Dopo la scomparsa della sorgente d’acqua dolce di Cartaromana (della cui esistenza parla Boccaccio nel Decameron), gli abitanti di Ischia Ponte si trovarono dinanzi al problema, serissimo, della mancanza di acqua potabile. Un problema che, in realtà, per secoli ha riguardato l’intera isola, ricchissima di sorgenti termali calde, ma afflitta da una “grandissima carestia di acque fresche“come annotava il medico calabrese Giulio Iasolino nel celebre “De’ Rimedi naturali che sono nell’isola di Pithecusa, hoggi detta Ischia“.
Pare che fu lo stesso Iasolino ad accompagnare presso la fonte di Buceto il cavalier Orazio Tuttavilla, incaricato dal Vicerè di Napoli, Cardinale Antoine Perrenot de Granvelle di provvedere alla costruzione di un acquedotto per incanalare le acque della sorgente fin dentro il “borgo di Celsa” (Ischia Ponte); all’epoca, – siamo alla fine del ‘500 -, cuore politico, civile e culturale dell’isola d’Ischia.
A tal scopo, come ci informa lo storico locale Giuseppe D’Ascia, autore di una poderosa monografia sull’isola d’Ischia, il cardinal Granvela concesse all’università di Ischia l’esenzione dal pagamento della tassa sul vino, “acciocché queste somme riscosse pel detto dazio invece di andare a profitto del regio erario fossero invertite alla costruzione dell’acquedotto, che l’acqua di Buceto ad Ischia avesse condotto” (Giuseppe D’Ascia, Storia dell’Isola d’Ischia, 1864).
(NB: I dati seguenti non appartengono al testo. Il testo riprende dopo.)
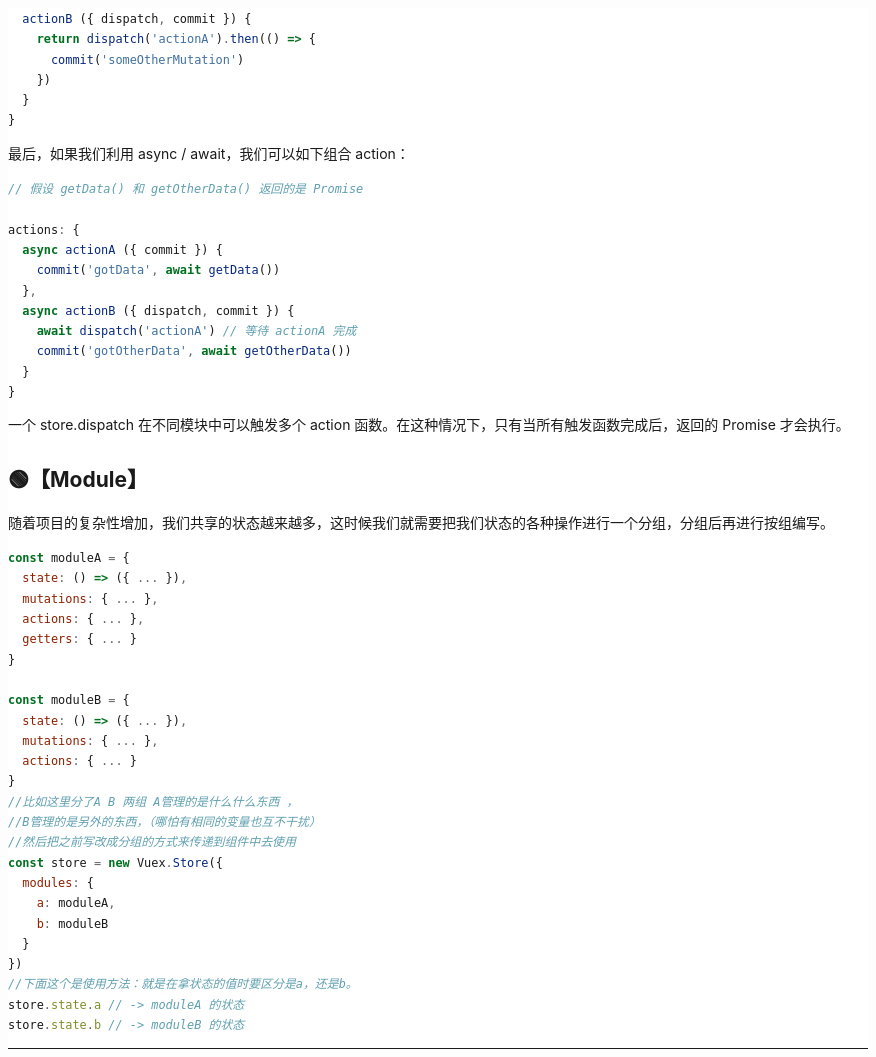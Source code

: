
 ```js
  actionB ({ dispatch, commit }) {
    return dispatch('actionA').then(() => {
      commit('someOtherMutation')
    })
  }
}
```
最后，如果我们利用 async / await，我们可以如下组合 action：
```js
// 假设 getData() 和 getOtherData() 返回的是 Promise

actions: {
  async actionA ({ commit }) {
    commit('gotData', await getData())
  },
  async actionB ({ dispatch, commit }) {
    await dispatch('actionA') // 等待 actionA 完成
    commit('gotOtherData', await getOtherData())
  }
}
```
一个 store.dispatch 在不同模块中可以触发多个 action 函数。在这种情况下，只有当所有触发函数完成后，返回的 Promise 才会执行。

## 🟢【Module】

随着项目的复杂性增加，我们共享的状态越来越多，这时候我们就需要把我们状态的各种操作进行一个分组，分组后再进行按组编写。

```js
const moduleA = {
  state: () => ({ ... }),
  mutations: { ... },
  actions: { ... },
  getters: { ... }
}

const moduleB = {
  state: () => ({ ... }),
  mutations: { ... },
  actions: { ... }
}
//比如这里分了A B 两组 A管理的是什么什么东西 ，
//B管理的是另外的东西，（哪怕有相同的变量也互不干扰）
//然后把之前写改成分组的方式来传递到组件中去使用
const store = new Vuex.Store({
  modules: {
    a: moduleA,
    b: moduleB
  }
})
//下面这个是使用方法：就是在拿状态的值时要区分是a，还是b。
store.state.a // -> moduleA 的状态
store.state.b // -> moduleB 的状态
```
---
Tuttavia, la costruzione dell’acquedotto si rivelò particolarmente ostica e passò quasi un secolo – dal 1580 al 1673, per la precisione – prima che la realizzazione dell’opera si sbloccasse grazie al Vescovo di Ischia Mons. Girolamo Rocca. Fu quest’ultimo, infatti, ad assumere il controllo dei lavori (dalla progettazione al reperimento dei fondi) comprendendo, dopo un primo tentativo andato a male, la necessità di costruire una seconda fuga di archi per attutire la pressione dell’acqua. Grazie a quest’intuizione, e al grande spirito di sacrificio delle maestranze coinvolte nel progetto, si ottenne il primo, rudimentale, zampillo dell’acqua di Buceto nel centro di Ischia.
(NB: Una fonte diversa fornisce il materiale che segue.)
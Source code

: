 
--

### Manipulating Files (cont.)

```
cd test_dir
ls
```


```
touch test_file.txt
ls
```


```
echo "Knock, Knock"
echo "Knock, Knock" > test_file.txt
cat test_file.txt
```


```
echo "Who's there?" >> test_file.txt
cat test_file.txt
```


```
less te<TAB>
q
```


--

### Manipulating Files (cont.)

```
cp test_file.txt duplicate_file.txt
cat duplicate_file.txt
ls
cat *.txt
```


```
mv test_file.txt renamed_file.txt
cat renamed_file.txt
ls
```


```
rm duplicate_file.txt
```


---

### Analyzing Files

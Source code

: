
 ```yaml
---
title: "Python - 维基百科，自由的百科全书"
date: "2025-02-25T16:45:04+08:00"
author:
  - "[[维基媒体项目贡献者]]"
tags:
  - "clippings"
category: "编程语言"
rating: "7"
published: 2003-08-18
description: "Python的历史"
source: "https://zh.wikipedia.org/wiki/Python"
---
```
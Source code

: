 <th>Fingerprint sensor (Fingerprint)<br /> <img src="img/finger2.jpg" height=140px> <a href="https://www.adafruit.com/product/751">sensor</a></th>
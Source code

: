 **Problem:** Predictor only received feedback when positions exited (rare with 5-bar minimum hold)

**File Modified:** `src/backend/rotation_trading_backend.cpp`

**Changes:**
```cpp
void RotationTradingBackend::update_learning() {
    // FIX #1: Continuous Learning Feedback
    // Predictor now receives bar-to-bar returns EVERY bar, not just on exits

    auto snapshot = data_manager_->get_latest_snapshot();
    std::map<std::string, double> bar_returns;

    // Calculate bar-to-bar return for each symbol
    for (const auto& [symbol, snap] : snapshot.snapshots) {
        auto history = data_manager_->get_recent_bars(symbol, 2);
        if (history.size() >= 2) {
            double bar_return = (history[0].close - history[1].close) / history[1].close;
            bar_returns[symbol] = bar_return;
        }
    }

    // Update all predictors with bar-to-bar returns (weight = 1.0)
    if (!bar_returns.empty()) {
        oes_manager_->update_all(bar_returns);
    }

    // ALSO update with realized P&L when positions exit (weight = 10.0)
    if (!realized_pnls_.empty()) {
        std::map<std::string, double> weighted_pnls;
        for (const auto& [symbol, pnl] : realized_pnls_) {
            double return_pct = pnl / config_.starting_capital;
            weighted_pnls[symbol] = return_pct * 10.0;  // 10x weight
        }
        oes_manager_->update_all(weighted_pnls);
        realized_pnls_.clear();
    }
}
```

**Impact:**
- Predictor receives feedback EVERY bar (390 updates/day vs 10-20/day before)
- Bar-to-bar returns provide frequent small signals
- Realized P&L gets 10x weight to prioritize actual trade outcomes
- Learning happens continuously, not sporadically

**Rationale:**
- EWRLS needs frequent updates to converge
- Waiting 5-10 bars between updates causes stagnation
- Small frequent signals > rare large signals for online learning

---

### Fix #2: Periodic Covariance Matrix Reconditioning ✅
Per celebrare l’evento, Mons.Rocca fece incidere attorno la fontana da cui scaturiva l’acqua poche, profetiche, parole:
“Queste acque si sono ottenute col sacrificio sul cibo, la sete, da buona maestra, ha insegnato a sopportare la fame.”
(lett.: “Has sudavit aquas cereris patientia curtae edocuit que famem ferre magistra sitis.“)
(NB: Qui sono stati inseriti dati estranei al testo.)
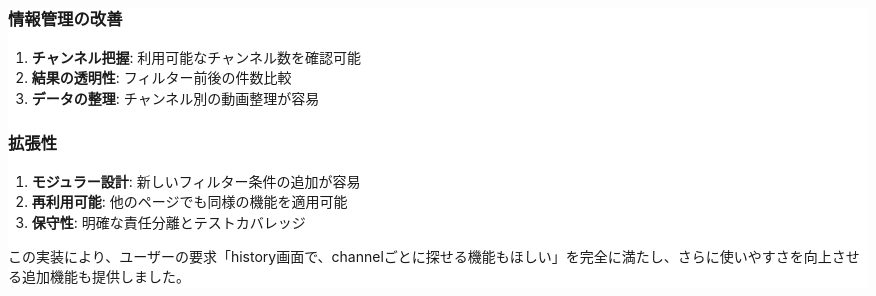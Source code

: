 ### 情報管理の改善
1. **チャンネル把握**: 利用可能なチャンネル数を確認可能
2. **結果の透明性**: フィルター前後の件数比較
3. **データの整理**: チャンネル別の動画整理が容易

### 拡張性
1. **モジュラー設計**: 新しいフィルター条件の追加が容易
2. **再利用可能**: 他のページでも同様の機能を適用可能
3. **保守性**: 明確な責任分離とテストカバレッジ

この実装により、ユーザーの要求「history画面で、channelごとに探せる機能もほしい」を完全に満たし、さらに使いやすさを向上させる追加機能も提供しました。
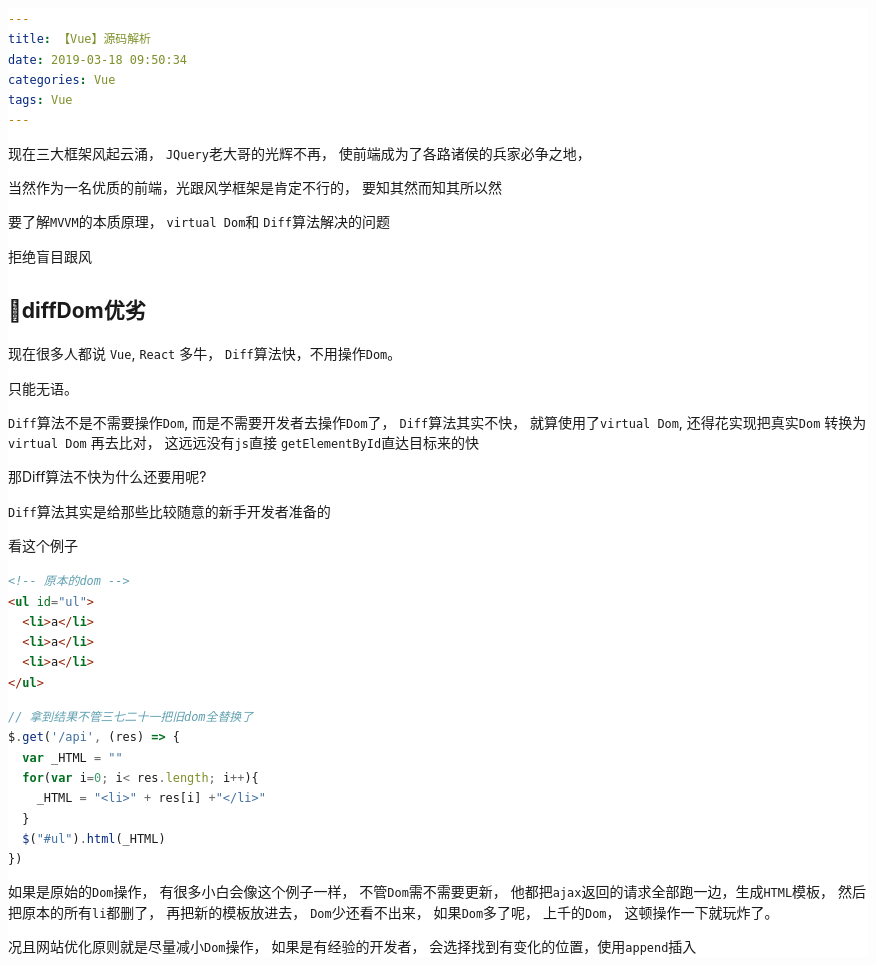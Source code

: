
 ```yaml
---
title: 【Vue】源码解析
date: 2019-03-18 09:50:34
categories: Vue
tags: Vue
---
```


现在三大框架风起云涌， `JQuery`老大哥的光辉不再， 使前端成为了各路诸侯的兵家必争之地， 

当然作为一名优质的前端，光跟风学框架是肯定不行的， 要知其然而知其所以然

要了解`MVVM`的本质原理， `virtual Dom`和 `Diff`算法解决的问题

拒绝盲目跟风


## 🍎diffDom优劣
现在很多人都说 `Vue`, `React` 多牛， `Diff`算法快，不用操作`Dom`。

只能无语。

`Diff`算法不是不需要操作`Dom`,  而是不需要开发者去操作`Dom`了， `Diff`算法其实不快， 就算使用了`virtual Dom`,  还得花实现把真实`Dom` 转换为 `virtual Dom` 再去比对， 这远远没有`js`直接 `getElementById`直达目标来的快

那Diff算法不快为什么还要用呢?

`Diff`算法其实是给那些比较随意的新手开发者准备的

看这个例子

```HTML
<!-- 原本的dom -->
<ul id="ul">
  <li>a</li>
  <li>a</li>
  <li>a</li>
</ul>
```
```JavaScript
// 拿到结果不管三七二十一把旧dom全替换了
$.get('/api', (res) => {
  var _HTML = ""
  for(var i=0; i< res.length; i++){
    _HTML = "<li>" + res[i] +"</li>"
  }
  $("#ul").html(_HTML)
})
```

如果是原始的`Dom`操作， 有很多小白会像这个例子一样， 不管`Dom`需不需要更新， 他都把`ajax`返回的请求全部跑一边，生成`HTML`模板， 然后把原本的所有`li`都删了，  再把新的模板放进去， `Dom`少还看不出来， 如果`Dom`多了呢， 上千的`Dom`， 这顿操作一下就玩炸了。

况且网站优化原则就是尽量减小`Dom`操作， 如果是有经验的开发者， 会选择找到有变化的位置，使用`append`插入


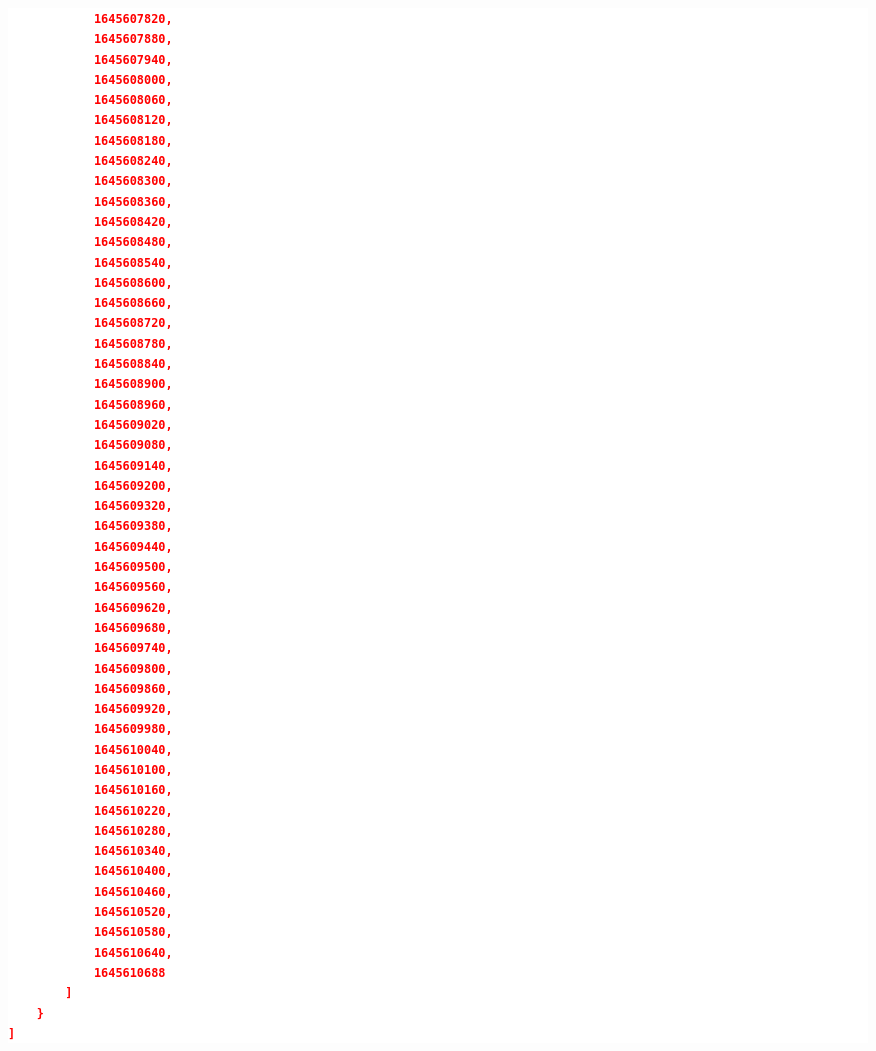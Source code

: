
 ```json
            1645607820,
            1645607880,
            1645607940,
            1645608000,
            1645608060,
            1645608120,
            1645608180,
            1645608240,
            1645608300,
            1645608360,
            1645608420,
            1645608480,
            1645608540,
            1645608600,
            1645608660,
            1645608720,
            1645608780,
            1645608840,
            1645608900,
            1645608960,
            1645609020,
            1645609080,
            1645609140,
            1645609200,
            1645609320,
            1645609380,
            1645609440,
            1645609500,
            1645609560,
            1645609620,
            1645609680,
            1645609740,
            1645609800,
            1645609860,
            1645609920,
            1645609980,
            1645610040,
            1645610100,
            1645610160,
            1645610220,
            1645610280,
            1645610340,
            1645610400,
            1645610460,
            1645610520,
            1645610580,
            1645610640,
            1645610688
        ]
    }
]
```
Una profezia che, oltre a esaltare lo spirito di sacrificio di chi materialmente aveva concorso all’ultimazione dell’opera, secondo alcuni metteva in conto, con l’arma dell’ironia, la successiva “damnatio memoriae” di cui Mons. Rocca fu oggetto. Nel 1759, infatti, venne scoperta la targa che ancora oggi adorna la facciata del Palazzo Dell’Orologio a Ischia Ponte. Incredibilmente, la targa non fa menzione del contributo di Mons. Girolamo Rocca (nel frattempo, deceduto nel 1692):
“A Dio Ottimo Massimo – I decurioni ischitani diedero ai cittadini, perché ne usassero e godessero l’acqua derivata a pubbliche spese dalla sorgente di Buceto al quarto miglio, ed ornata di una vasca di travertino e diretta verso sì grande torre, ove si tenevano le adunanze ed aggiuntovi l’orologio. Anno 1759.”
(lett.:”D. O. M. Aquam ex fonte Buceti ad IV M. P. pubblico aere derivatam labroque ex tiburtino lapide ornatam et Turri in qua concilia fierent adpositam Addito horario Decuriones Pithecusan Utendam fruendam civibus dederunt. A. MDCC LVIIII“)
Questa, sinteticamente, la storia di una grande opera di ingegneria idraulica spesso, erroneamente, attribuita ai romani. Oggi, l’acquedotto non rappresenta soltanto il confine amministrativo dei comuni di Ischia e Barano, ma soprattutto – rappresenta – la testimonianza storica più importante della proverbiale laboriosità degli ischitani.